Scotland’s club players did the nation proud last night at Millbrae in Ayr with a victory that owed much to commitment and defensive effort embellished by one superb move which showed that Scottish players can score tries with the best of them.
rench indiscipline also cost the visitors dear, but in the end the Scots did enough to win on their efforts.
Many fans were caught up in the chaos on the A77 caused by a fire aboard an articulated lorry ten miles outside Ayr. Those who pressed on arrived late but still saw a fine match in front of a 1,200 crowd.
The Scots made a bright start and Lee Millar opened the scoring with a penalty after just three minutes. Bertrand Artero equalised three minutes later and added a second penalty after ten minutes.
Play was even from then on, both sides being fairly well-matched. The Scottish back row was making its presence felt, but the French backs always looked dangerous on the break.
Millar missed a couple of penalties before Scotland took the lead after 25 minutes with the first try of the match. Fraser Harkness made the initial break and the Scots had the overlap as the ball went left for Fraser Thomson to score in the corner, Millar missing the difficult conversion. The Scottish pack’s tenacity had laid the foundations of the performance to that point, with Ayr flanker and man-of-the-match Rob Colhoun covering every blade of grass and tackling anything in blue.
The French scrum-half Paul Dubert and stand-off Julien Lavie had formed a useful partnership, but the No 10 needed nobody to help him as he blazed through the Scottish defence for an excellent solo try which Artero converted for a 13-8 lead.
The Scots had to withstand some pressure at this period of the game, but the match took on a different complexion in the minutes before half-time when France lost two men to the sin bin. Artero saw the first yellow card by referee Mateo Liperini for tackling the man without the ball, and then hooker Alban Viozelange was also binned – a case of mistaken identity, perhaps – for cynically interfering with play at a ruck.
Scotland could not make it count before the whistle, but came out fired up and ready to attack the gaps. The French defended stoutly but the Scots battered away, and after a five-metre scrum, the ball was held up out on the left wing just long enough for the forwards to arrive and captain Sean Crombie made the touchdown. Millar struck the conversion from out on the touchline.
Scotland’s next score less than four minutes later would have graced the full international tomorrow. Millar’s garryowen was chased in midfield and Dean Kelbrick pounced on a Gallic guddle to send Thomson sprinting clear. As the Melrose winger was closed down, he cleverly chipped inside with pinpoint accuracy for local hero Ross Curle to score a quite stunning try which Millar converted to put Scotland 22-13 ahead.

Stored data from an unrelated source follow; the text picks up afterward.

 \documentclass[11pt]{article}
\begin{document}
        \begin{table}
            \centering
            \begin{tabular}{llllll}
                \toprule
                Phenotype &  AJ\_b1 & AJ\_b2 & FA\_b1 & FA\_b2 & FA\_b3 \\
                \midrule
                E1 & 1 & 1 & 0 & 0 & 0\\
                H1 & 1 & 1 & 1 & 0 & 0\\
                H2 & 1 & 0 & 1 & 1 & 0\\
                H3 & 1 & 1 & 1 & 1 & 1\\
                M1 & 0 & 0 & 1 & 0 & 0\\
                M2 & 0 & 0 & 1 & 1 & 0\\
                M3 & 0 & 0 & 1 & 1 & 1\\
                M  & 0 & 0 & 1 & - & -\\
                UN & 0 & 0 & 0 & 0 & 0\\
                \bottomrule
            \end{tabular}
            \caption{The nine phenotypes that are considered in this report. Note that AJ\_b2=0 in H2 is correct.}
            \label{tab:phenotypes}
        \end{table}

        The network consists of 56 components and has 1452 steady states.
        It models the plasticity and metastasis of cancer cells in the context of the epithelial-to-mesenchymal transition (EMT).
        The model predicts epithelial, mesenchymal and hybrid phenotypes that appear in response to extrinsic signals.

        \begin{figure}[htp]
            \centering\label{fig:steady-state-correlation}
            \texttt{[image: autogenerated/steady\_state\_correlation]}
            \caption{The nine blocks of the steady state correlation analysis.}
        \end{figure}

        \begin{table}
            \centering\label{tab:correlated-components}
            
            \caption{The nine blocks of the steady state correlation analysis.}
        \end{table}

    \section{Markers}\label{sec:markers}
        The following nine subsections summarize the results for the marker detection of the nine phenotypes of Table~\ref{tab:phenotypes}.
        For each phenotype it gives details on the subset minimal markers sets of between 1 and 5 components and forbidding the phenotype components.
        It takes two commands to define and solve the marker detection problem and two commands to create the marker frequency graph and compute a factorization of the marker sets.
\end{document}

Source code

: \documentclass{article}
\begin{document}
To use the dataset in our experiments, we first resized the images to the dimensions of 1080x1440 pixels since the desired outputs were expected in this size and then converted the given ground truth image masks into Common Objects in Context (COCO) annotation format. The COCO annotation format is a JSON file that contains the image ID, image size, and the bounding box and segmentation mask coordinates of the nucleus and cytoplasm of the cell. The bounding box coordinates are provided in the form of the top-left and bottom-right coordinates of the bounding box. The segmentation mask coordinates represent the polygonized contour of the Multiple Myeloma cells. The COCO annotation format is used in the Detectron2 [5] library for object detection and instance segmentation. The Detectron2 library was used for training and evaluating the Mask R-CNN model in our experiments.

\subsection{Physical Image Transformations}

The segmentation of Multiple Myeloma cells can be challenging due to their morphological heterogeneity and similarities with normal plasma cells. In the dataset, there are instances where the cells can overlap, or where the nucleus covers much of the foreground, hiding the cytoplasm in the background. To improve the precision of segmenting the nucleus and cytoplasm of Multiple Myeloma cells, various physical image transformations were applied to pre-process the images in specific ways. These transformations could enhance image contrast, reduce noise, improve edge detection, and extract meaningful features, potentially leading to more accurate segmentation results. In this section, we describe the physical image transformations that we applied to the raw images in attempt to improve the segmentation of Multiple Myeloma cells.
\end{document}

Harkness had been having a sound game, his speed and jinking ability causing the French problems, never more so than on the hour mark when he carved through the Federale defence and drew men offside for a penalty which Millar goaled with ease.
The French now laid siege to the Scotland line, and despite some tough last-instant tackles, a score for the visitors seemed inevitable. It duly arrived after a series of ram raids by the French pack, Viozelange bursting over to score a try which substitute Robin Janisson surprisingly failed to covert.
France were handed a man advantage for the closing minutes when substitute Richard Hawkins got himself sin-binned after two minutes on the pitch for the ‘professional’ foul of not rolling away at a ruck the French had clearly won.
The French pack promptly laid siege to the Scottish line, but the men in white tackled their hearts out, and on the stroke of full-time a knock-on gave the Scots a relieving scrummage.
Still the French attacked, and in injury time there was a moment of controversy when the ball hit the referee in flight, Liperini correctly awarding the scrum to France.
Amazingly the French delayed forming the scrum, and the referee gave Scotland the free-kick which was kicked into touch for the end of an entertaining match.
Scotland captain Sean Crombie said: “It was a physical game and we did it the hard way as usual. The French punished us a couple of times but it still feels good to have won. We have never won two games on the bounce but there’s no reason we can’t go to Ireland and win.”